Dataset records:

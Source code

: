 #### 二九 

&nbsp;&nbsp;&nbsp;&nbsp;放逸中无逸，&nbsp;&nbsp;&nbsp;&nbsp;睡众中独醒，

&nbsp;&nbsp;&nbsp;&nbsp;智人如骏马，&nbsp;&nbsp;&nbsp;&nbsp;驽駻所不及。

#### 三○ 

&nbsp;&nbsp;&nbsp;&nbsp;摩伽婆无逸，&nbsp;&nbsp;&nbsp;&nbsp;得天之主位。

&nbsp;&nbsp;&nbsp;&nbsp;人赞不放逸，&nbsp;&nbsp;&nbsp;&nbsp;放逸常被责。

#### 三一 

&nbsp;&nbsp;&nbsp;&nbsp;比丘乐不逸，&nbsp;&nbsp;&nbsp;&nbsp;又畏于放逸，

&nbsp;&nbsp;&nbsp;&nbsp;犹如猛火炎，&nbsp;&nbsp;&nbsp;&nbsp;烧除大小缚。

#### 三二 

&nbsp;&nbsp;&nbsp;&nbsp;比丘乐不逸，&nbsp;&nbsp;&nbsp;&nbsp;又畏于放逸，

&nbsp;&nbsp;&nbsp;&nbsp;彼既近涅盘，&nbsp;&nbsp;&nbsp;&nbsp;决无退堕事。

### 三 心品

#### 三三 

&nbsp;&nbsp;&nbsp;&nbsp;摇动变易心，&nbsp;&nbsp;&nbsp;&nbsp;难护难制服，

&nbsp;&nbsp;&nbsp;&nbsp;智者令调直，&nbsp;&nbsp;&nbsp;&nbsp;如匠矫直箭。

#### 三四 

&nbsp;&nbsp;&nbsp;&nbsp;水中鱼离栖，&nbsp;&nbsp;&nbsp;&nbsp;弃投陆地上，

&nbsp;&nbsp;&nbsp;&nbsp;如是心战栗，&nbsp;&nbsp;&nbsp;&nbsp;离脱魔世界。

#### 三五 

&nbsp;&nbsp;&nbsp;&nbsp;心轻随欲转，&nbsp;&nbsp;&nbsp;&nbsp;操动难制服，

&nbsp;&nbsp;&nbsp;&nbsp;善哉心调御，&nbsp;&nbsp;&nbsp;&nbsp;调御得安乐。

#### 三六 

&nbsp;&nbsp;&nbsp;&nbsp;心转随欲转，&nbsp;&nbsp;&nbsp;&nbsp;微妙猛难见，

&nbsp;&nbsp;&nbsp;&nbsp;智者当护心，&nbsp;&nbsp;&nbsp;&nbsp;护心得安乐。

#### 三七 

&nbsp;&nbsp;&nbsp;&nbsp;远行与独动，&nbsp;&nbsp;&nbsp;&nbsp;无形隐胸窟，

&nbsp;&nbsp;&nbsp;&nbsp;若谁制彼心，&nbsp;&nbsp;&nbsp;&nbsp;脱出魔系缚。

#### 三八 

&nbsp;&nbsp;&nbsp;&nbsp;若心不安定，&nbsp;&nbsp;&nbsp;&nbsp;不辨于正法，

WORK TO BE COMPLETED →
Each record above is to be written out again exactly.

WRITTEN SOLUTION →
Source code

: #### 二九 

&nbsp;&nbsp;&nbsp;&nbsp;放逸中无逸，&nbsp;&nbsp;&nbsp;&nbsp;睡众中独醒，

&nbsp;&nbsp;&nbsp;&nbsp;智人如骏马，&nbsp;&nbsp;&nbsp;&nbsp;驽駻所不及。

#### 三○ 

&nbsp;&nbsp;&nbsp;&nbsp;摩伽婆无逸，&nbsp;&nbsp;&nbsp;&nbsp;得天之主位。

&nbsp;&nbsp;&nbsp;&nbsp;人赞不放逸，&nbsp;&nbsp;&nbsp;&nbsp;放逸常被责。

#### 三一 

&nbsp;&nbsp;&nbsp;&nbsp;比丘乐不逸，&nbsp;&nbsp;&nbsp;&nbsp;又畏于放逸，

&nbsp;&nbsp;&nbsp;&nbsp;犹如猛火炎，&nbsp;&nbsp;&nbsp;&nbsp;烧除大小缚。

#### 三二 

&nbsp;&nbsp;&nbsp;&nbsp;比丘乐不逸，&nbsp;&nbsp;&nbsp;&nbsp;又畏于放逸，

&nbsp;&nbsp;&nbsp;&nbsp;彼既近涅盘，&nbsp;&nbsp;&nbsp;&nbsp;决无退堕事。

### 三 心品

#### 三三 

&nbsp;&nbsp;&nbsp;&nbsp;摇动变易心，&nbsp;&nbsp;&nbsp;&nbsp;难护难制服，

&nbsp;&nbsp;&nbsp;&nbsp;智者令调直，&nbsp;&nbsp;&nbsp;&nbsp;如匠矫直箭。

#### 三四 

&nbsp;&nbsp;&nbsp;&nbsp;水中鱼离栖，&nbsp;&nbsp;&nbsp;&nbsp;弃投陆地上，

&nbsp;&nbsp;&nbsp;&nbsp;如是心战栗，&nbsp;&nbsp;&nbsp;&nbsp;离脱魔世界。

#### 三五 

&nbsp;&nbsp;&nbsp;&nbsp;心轻随欲转，&nbsp;&nbsp;&nbsp;&nbsp;操动难制服，

&nbsp;&nbsp;&nbsp;&nbsp;善哉心调御，&nbsp;&nbsp;&nbsp;&nbsp;调御得安乐。

#### 三六 

&nbsp;&nbsp;&nbsp;&nbsp;心转随欲转，&nbsp;&nbsp;&nbsp;&nbsp;微妙猛难见，

&nbsp;&nbsp;&nbsp;&nbsp;智者当护心，&nbsp;&nbsp;&nbsp;&nbsp;护心得安乐。

#### 三七 

&nbsp;&nbsp;&nbsp;&nbsp;远行与独动，&nbsp;&nbsp;&nbsp;&nbsp;无形隐胸窟，

&nbsp;&nbsp;&nbsp;&nbsp;若谁制彼心，&nbsp;&nbsp;&nbsp;&nbsp;脱出魔系缚。

#### 三八 

&nbsp;&nbsp;&nbsp;&nbsp;若心不安定，&nbsp;&nbsp;&nbsp;&nbsp;不辨于正法，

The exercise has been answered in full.